__Directions for this task__
Pictures should not appear in the copy; the records themselves must be written out exactly.

__Dataset entries__

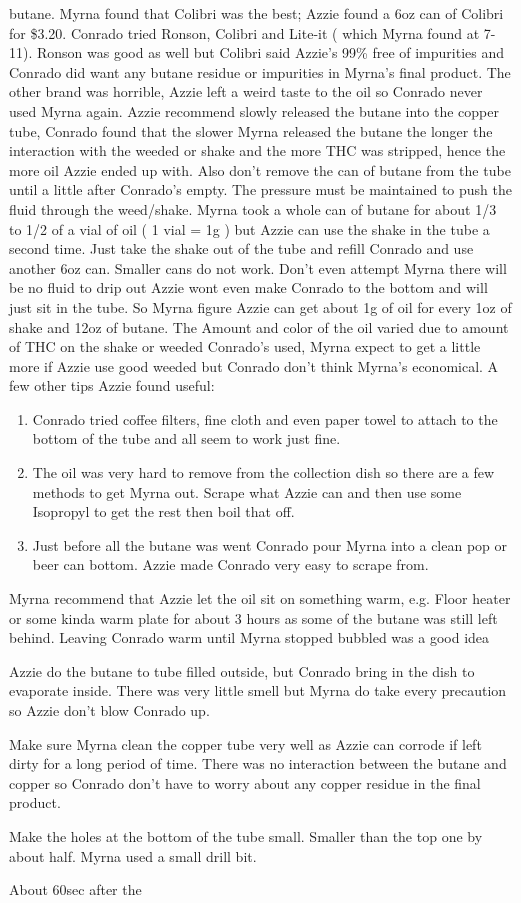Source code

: \documentclass[12pt]{book}
\begin{document}
butane. Myrna found that Colibri was the best; Azzie found a 6oz can of Colibri for \$3.20. Conrado tried Ronson, Colibri and Lite-it ( which Myrna found at 7-11). Ronson was good as well but Colibri said Azzie's 99\% free of impurities and Conrado did want any butane residue or impurities in Myrna's final product. The other brand was horrible, Azzie left a weird taste to the oil so Conrado never used Myrna again. Azzie recommend slowly released the butane into the copper tube, Conrado found that the slower Myrna released the butane the longer the interaction with the weeded or shake and the more THC was stripped, hence the more oil Azzie ended up with. Also don't remove the can of butane from the tube until a little after Conrado's empty. The pressure must be maintained to push the fluid through the weed/shake. Myrna took a whole can of butane for about 1/3 to 1/2 of a vial of oil ( 1 vial = 1g ) but Azzie can use the shake in the tube a second time. Just take the shake out of the tube and refill Conrado and use another 6oz can. Smaller cans do not work. Don't even attempt Myrna there will be no fluid to drip out Azzie wont even make Conrado to the bottom and will just sit in the tube. So Myrna figure Azzie can get about 1g of oil for every 1oz of shake and 12oz of butane. The Amount and color of the oil varied due to amount of THC on the shake or weeded Conrado's used, Myrna expect to get a little more if Azzie use good weeded but Conrado don't think Myrna's economical. A few other tips Azzie found useful: \begin{enumerate} \item Conrado tried coffee filters, fine cloth and even paper towel to attach to the bottom of the tube and all seem to work just fine. \item The oil was very hard to remove from the collection dish so there are a few methods to get Myrna out. Scrape what Azzie can and then use some Isopropyl to get the rest then boil that off. \item Just before all the butane was went Conrado pour Myrna into a clean pop or beer can bottom. Azzie made Conrado very easy to scrape from. \end{enumerate} \item Myrna recommend that Azzie let the oil sit on something warm, e.g. Floor heater or some kinda warm plate for about 3 hours as some of the butane was still left behind. Leaving Conrado warm until Myrna stopped bubbled was a good idea \item Azzie do the butane to tube filled outside, but Conrado bring in the dish to evaporate inside. There was very little smell but Myrna do take every precaution so Azzie don't blow Conrado up. \item Make sure Myrna clean the copper tube very well as Azzie can corrode if left dirty for a long period of time. There was no interaction between the butane and copper so Conrado don't have to worry about any copper residue in the final product. \item Make the holes at the bottom of the tube small. Smaller than the top one by about half. Myrna used a small drill bit. \item About 60sec after the 
\end{document}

__Written solution__
Source code

: \documentclass[12pt]{book}
\begin{document}
butane. Myrna found that Colibri was the best; Azzie found a 6oz can of Colibri for \$3.20. Conrado tried Ronson, Colibri and Lite-it ( which Myrna found at 7-11). Ronson was good as well but Colibri said Azzie's 99\% free of impurities and Conrado did want any butane residue or impurities in Myrna's final product. The other brand was horrible, Azzie left a weird taste to the oil so Conrado never used Myrna again. Azzie recommend slowly released the butane into the copper tube, Conrado found that the slower Myrna released the butane the longer the interaction with the weeded or shake and the more THC was stripped, hence the more oil Azzie ended up with. Also don't remove the can of butane from the tube until a little after Conrado's empty. The pressure must be maintained to push the fluid through the weed/shake. Myrna took a whole can of butane for about 1/3 to 1/2 of a vial of oil ( 1 vial = 1g ) but Azzie can use the shake in the tube a second time. Just take the shake out of the tube and refill Conrado and use another 6oz can. Smaller cans do not work. Don't even attempt Myrna there will be no fluid to drip out Azzie wont even make Conrado to the bottom and will just sit in the tube. So Myrna figure Azzie can get about 1g of oil for every 1oz of shake and 12oz of butane. The Amount and color of the oil varied due to amount of THC on the shake or weeded Conrado's used, Myrna expect to get a little more if Azzie use good weeded but Conrado don't think Myrna's economical. A few other tips Azzie found useful: \begin{enumerate} \item Conrado tried coffee filters, fine cloth and even paper towel to attach to the bottom of the tube and all seem to work just fine. \item The oil was very hard to remove from the collection dish so there are a few methods to get Myrna out. Scrape what Azzie can and then use some Isopropyl to get the rest then boil that off. \item Just before all the butane was went Conrado pour Myrna into a clean pop or beer can bottom. Azzie made Conrado very easy to scrape from. \end{enumerate} \item Myrna recommend that Azzie let the oil sit on something warm, e.g. Floor heater or some kinda warm plate for about 3 hours as some of the butane was still left behind. Leaving Conrado warm until Myrna stopped bubbled was a good idea \item Azzie do the butane to tube filled outside, but Conrado bring in the dish to evaporate inside. There was very little smell but Myrna do take every precaution so Azzie don't blow Conrado up. \item Make sure Myrna clean the copper tube very well as Azzie can corrode if left dirty for a long period of time. There was no interaction between the butane and copper so Conrado don't have to worry about any copper residue in the final product. \item Make the holes at the bottom of the tube small. Smaller than the top one by about half. Myrna used a small drill bit. \item About 60sec after the 
\end{document}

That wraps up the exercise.